= WORK TO COMPLETE =
Give the lines again exactly as they appear, from the first line of the listing through the line containing "- 數據流通用，不限於特定主題", and omit every picture.

= EXTRACTED MATERIAL =

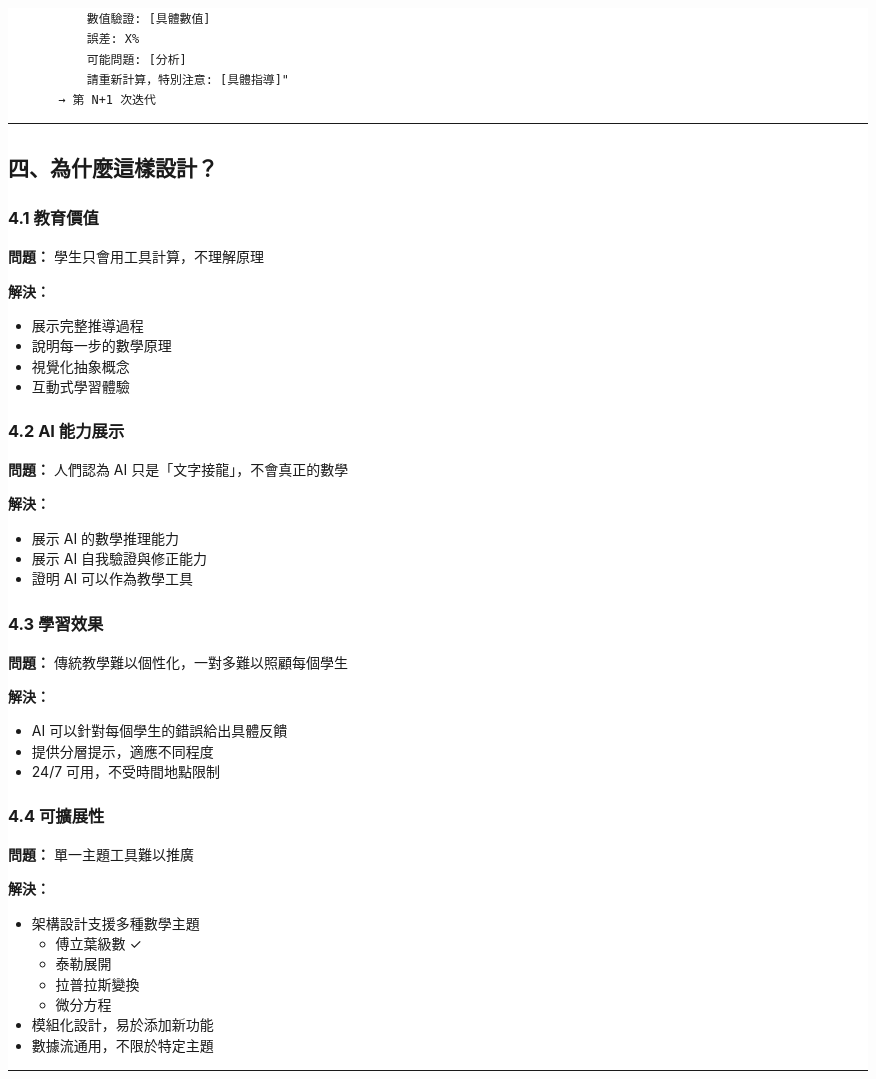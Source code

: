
 ```
           數值驗證: [具體數值]
           誤差: X%
           可能問題: [分析]
           請重新計算，特別注意: [具體指導]"
       → 第 N+1 次迭代
```

---

## 四、為什麼這樣設計？

### 4.1 教育價值

**問題：** 學生只會用工具計算，不理解原理

**解決：**
- 展示完整推導過程
- 說明每一步的數學原理
- 視覺化抽象概念
- 互動式學習體驗

### 4.2 AI 能力展示

**問題：** 人們認為 AI 只是「文字接龍」，不會真正的數學

**解決：**
- 展示 AI 的數學推理能力
- 展示 AI 自我驗證與修正能力
- 證明 AI 可以作為教學工具

### 4.3 學習效果

**問題：** 傳統教學難以個性化，一對多難以照顧每個學生

**解決：**
- AI 可以針對每個學生的錯誤給出具體反饋
- 提供分層提示，適應不同程度
- 24/7 可用，不受時間地點限制

### 4.4 可擴展性

**問題：** 單一主題工具難以推廣

**解決：**
- 架構設計支援多種數學主題
  - 傅立葉級數 ✓
  - 泰勒展開
  - 拉普拉斯變換
  - 微分方程
- 模組化設計，易於添加新功能
- 數據流通用，不限於特定主題

---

= SOLUTION TO THIS TASK =
Source code

:
 ```
           數值驗證: [具體數值]
           誤差: X%
           可能問題: [分析]
           請重新計算，特別注意: [具體指導]"
       → 第 N+1 次迭代
```

---

## 四、為什麼這樣設計？

### 4.1 教育價值

**問題：** 學生只會用工具計算，不理解原理

**解決：**
- 展示完整推導過程
- 說明每一步的數學原理
- 視覺化抽象概念
- 互動式學習體驗

### 4.2 AI 能力展示

**問題：** 人們認為 AI 只是「文字接龍」，不會真正的數學

**解決：**
- 展示 AI 的數學推理能力
- 展示 AI 自我驗證與修正能力
- 證明 AI 可以作為教學工具

### 4.3 學習效果

**問題：** 傳統教學難以個性化，一對多難以照顧每個學生

**解決：**
- AI 可以針對每個學生的錯誤給出具體反饋
- 提供分層提示，適應不同程度
- 24/7 可用，不受時間地點限制

### 4.4 可擴展性

**問題：** 單一主題工具難以推廣

**解決：**
- 架構設計支援多種數學主題
  - 傅立葉級數 ✓
  - 泰勒展開
  - 拉普拉斯變換
  - 微分方程
- 模組化設計，易於添加新功能
- 數據流通用，不限於特定主題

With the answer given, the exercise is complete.